A Collection is only as useful as the curation behind it. The patterns below come from how partners ship Collections to district networks and how educators bundle resources for colleagues.

## Pick a clear purpose

Every Collection should answer one question for the recipient: *what is this for?*

The strongest Collections have a tight, specific scope:

* "Onboarding apps for new Algebra 1 teachers"
* "Writing tools aligned to ELA grade 6 standards"
* "Classroom tools for the spring AI literacy unit"

Avoid catch-all Collections. A bundle named "Useful apps" tells recipients nothing about when to use it. A bundle named "Apps for the first week of school" gives them a job to do.

## Aim for 5 to 12 apps

The sweet spot for most Collections is 5 to 12 apps. Smaller bundles can feel thin; larger ones overwhelm. If you have more than 15, ask whether you really have one Collection or several.

A few exceptions:

* **Onboarding bundles** can be smaller (3 to 5 apps) to keep the entry point simple
* **Curriculum bundles** can be larger if structured around units or weeks

## Write a description that orients the recipient

The Collection description is your chance to set context. Aim for two to four sentences that cover:

1. **Who it's for:** the audience or role
2. **What's inside:** the kind of apps and the goal
3. **When to use it:** situation, unit, or pacing if relevant

Example:

> Apps for the first three weeks of the spring AI literacy unit. Includes tools for prompt engineering practice, source evaluation, and a reflection journal. Suitable for grades 8 to 12.

## Order matters

Drag the apps in your Collection into a sensible sequence. Recipients scan top to bottom. Put the entry-point app first. Group related apps together. Save edge cases or supplementary tools for the end.

## Test before sharing

Before sharing a Collection externally, do two checks:

**Open it as a recipient would.** Switch to a workspace where you have member-level access and add the Collection. Confirm the apps work, the order makes sense, and the descriptions read clearly.

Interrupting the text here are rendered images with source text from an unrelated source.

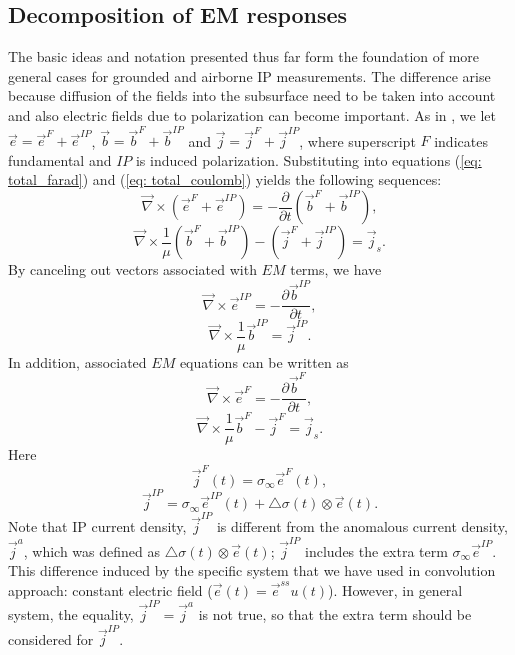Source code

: \documentclass[a4paper, 11pt]{article}
\newcommand{\curl}{{\vec \nabla}\times}
\newcommand{\siginf}{\sigma_\infty}
\newcommand{\dsig}{\triangle\sigma}
\renewcommand {\j}  { {\vec j} }
\renewcommand {\b}  { {\vec b} }
\newcommand {\e}  { {\vec e} }
\begin{document}
\subsection{Decomposition of EM responses}
The basic ideas and notation presented thus far form the foundation of more general cases for grounded and airborne IP measurements. The difference arise because diffusion of the fields into the subsurface need to be taken into account and also electric fields due to polarization can become important. As in \cite{Smith1988a}, we let $\e = \e^{F} + \e^{IP}$, $\b = \b^{F} + \b^{IP}$ and $\j = \j^{F} + \j^{IP}$, where superscript $F$ indicates fundamental and $IP$ is induced polarization.
Substituting into equations (\ref{eq: total_farad}) and (\ref{eq: total_coulomb}) yields the following sequences:
\begin{equation}
  \curl({\e^{F}+\e^{IP}}) = -\frac{\partial}{\partial t} (\b^{F}+\b^{IP}),
\end{equation}
\begin{equation}
  \curl\frac{1}{\mu}(\b^{F}+\b^{IP}) - (\j^{F}+\j^{IP})= \j_{s}.
\end{equation}
By canceling out vectors associated with $EM$ terms, we have
\begin{equation}
  \curl \e^{IP} = -\frac{\partial \b^{IP}}{\partial t},
  \label{eq: eq_secondary_farad}
\end{equation}
\begin{equation}
  \curl{\frac{1}{\mu}\b^{IP}} = \j^{IP}.
  \label{eq: eq_secondary_coulomb}
\end{equation}
In addition, associated $EM$ equations can be written as
\begin{equation}
  \curl \e^{F} = -\frac{\partial \b^{F}}{\partial t},
  \label{eq: eq_primary_farad}
\end{equation}
\begin{equation}
  \curl{\frac{1}{\mu}\b^{F}} -\j^{F} = \j_s.
  \label{eq: eq_primary_coulomb}
\end{equation}
Here
\begin{equation}
  \j^{F}(t) = \siginf\e^{F}(t),
  \label{eq: jF}
\end{equation}
\begin{equation}
  \j^{IP} = \siginf\e^{IP}(t) + \dsig(t)\otimes\e(t).
  \label{eq: jIP}
\end{equation}
Note that IP current density, $\j^{IP}$ is different from the anomalous current density, $\j^a$, which was defined as $\dsig(t)\otimes\e(t)$; $\j^{IP}$ includes the extra term $\siginf\e^{IP}$. This difference induced by the specific system that we have used in convolution approach: constant electric field ($\e(t) = \e^{ss}u(t)$). However, in general system, the equality, $\j^{IP}=\j^a$ is not true, so that the extra term should be considered for $\j^{IP}$.
\end{document}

**Read the descriptions cold.** If you cannot tell what an app does from its description alone, rewrite it before shipping the Collection.

## Plan for updates

Collections live longer than apps. When you ship a Collection to partner districts, you are committing to maintain it. Set a cadence:

* **Quarterly review.** Check that every app still loads, still aligns to the goal, and still reflects current pedagogy
* **Annual refresh.** Cut apps that no recipients use, add apps that fill gaps reported by recipients
* **Versioned communication.** When you make significant changes, send a note to recipients so the change isn't a surprise

## Examples by use case

**Starter packs.** "Welcome to Playlab" Collections with 4 to 6 apps that get a new teacher productive in their first week.

**Curriculum sets.** Bundles aligned to a unit, course, or grade-level scope and sequence. Often 8 to 15 apps with a clear order.

**Department resources.** Subject-specific apps for one department across schools. Useful for district admins shipping to math, ELA, or special education teachers.

**Pilot bundles.** Apps for a research pilot, intervention, or new program. Smaller and tightly scoped, often paired with a feedback loop.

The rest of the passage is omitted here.